*MATERIAL PROVIDED*
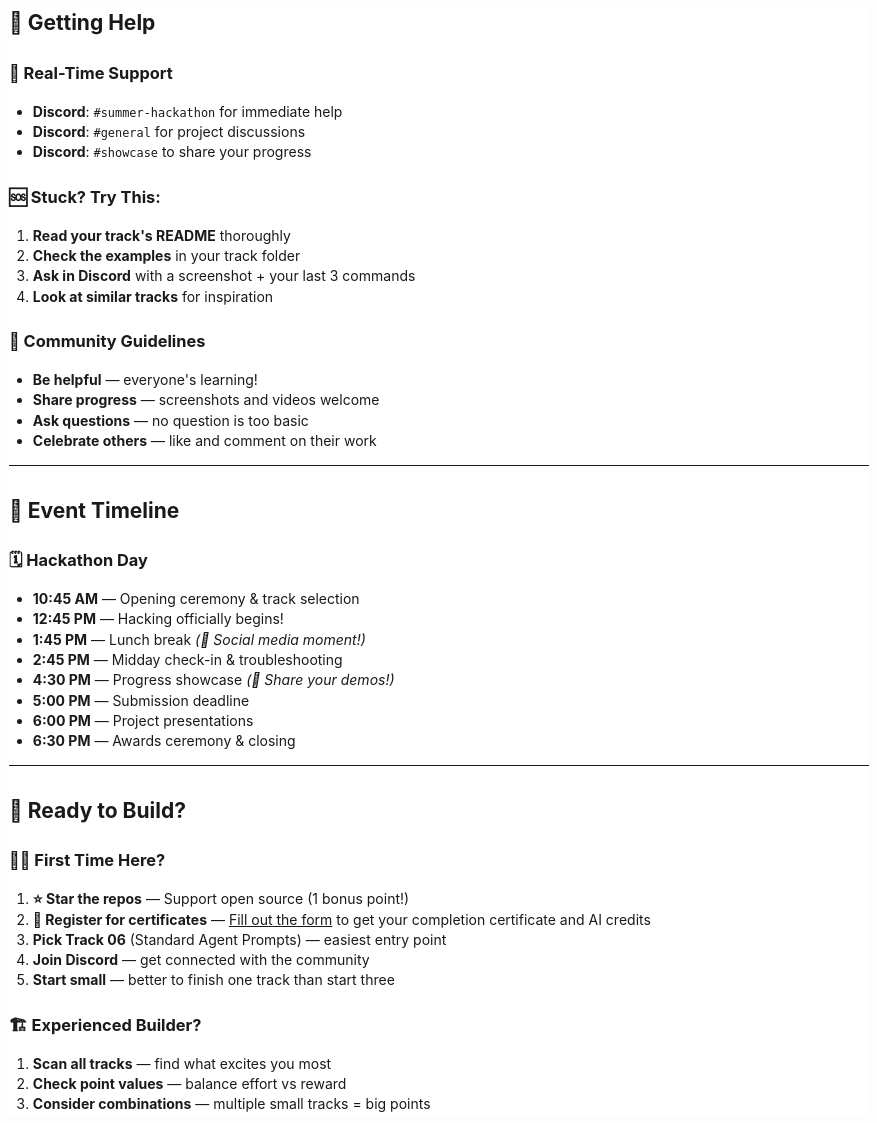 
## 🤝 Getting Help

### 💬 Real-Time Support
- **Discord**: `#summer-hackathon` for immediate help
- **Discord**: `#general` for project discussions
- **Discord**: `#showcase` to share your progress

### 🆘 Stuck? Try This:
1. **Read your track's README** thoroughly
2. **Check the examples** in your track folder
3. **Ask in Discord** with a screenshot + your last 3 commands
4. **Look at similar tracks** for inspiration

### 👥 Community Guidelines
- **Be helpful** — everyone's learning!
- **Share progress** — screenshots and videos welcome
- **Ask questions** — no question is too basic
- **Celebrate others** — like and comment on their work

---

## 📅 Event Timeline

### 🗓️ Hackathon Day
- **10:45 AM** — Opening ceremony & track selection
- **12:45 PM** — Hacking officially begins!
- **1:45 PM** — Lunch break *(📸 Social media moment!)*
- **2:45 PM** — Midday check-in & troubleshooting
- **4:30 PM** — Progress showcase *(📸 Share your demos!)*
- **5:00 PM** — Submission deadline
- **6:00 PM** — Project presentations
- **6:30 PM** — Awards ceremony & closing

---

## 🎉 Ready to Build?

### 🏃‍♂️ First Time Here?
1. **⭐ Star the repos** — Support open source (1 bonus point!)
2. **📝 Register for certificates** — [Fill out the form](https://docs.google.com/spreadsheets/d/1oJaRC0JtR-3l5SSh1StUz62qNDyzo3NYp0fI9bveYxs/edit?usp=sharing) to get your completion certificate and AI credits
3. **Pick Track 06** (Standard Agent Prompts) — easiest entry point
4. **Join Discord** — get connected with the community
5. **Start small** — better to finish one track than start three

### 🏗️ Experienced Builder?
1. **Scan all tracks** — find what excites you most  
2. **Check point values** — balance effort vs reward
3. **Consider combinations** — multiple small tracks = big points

*WORK TASK*
Select and copy every line of the material that holds the string "showcase".

*EXERCISE RESPONSE*
- **Discord**: `#showcase` to share your progress
- **4:30 PM** — Progress showcase *(📸 Share your demos!)*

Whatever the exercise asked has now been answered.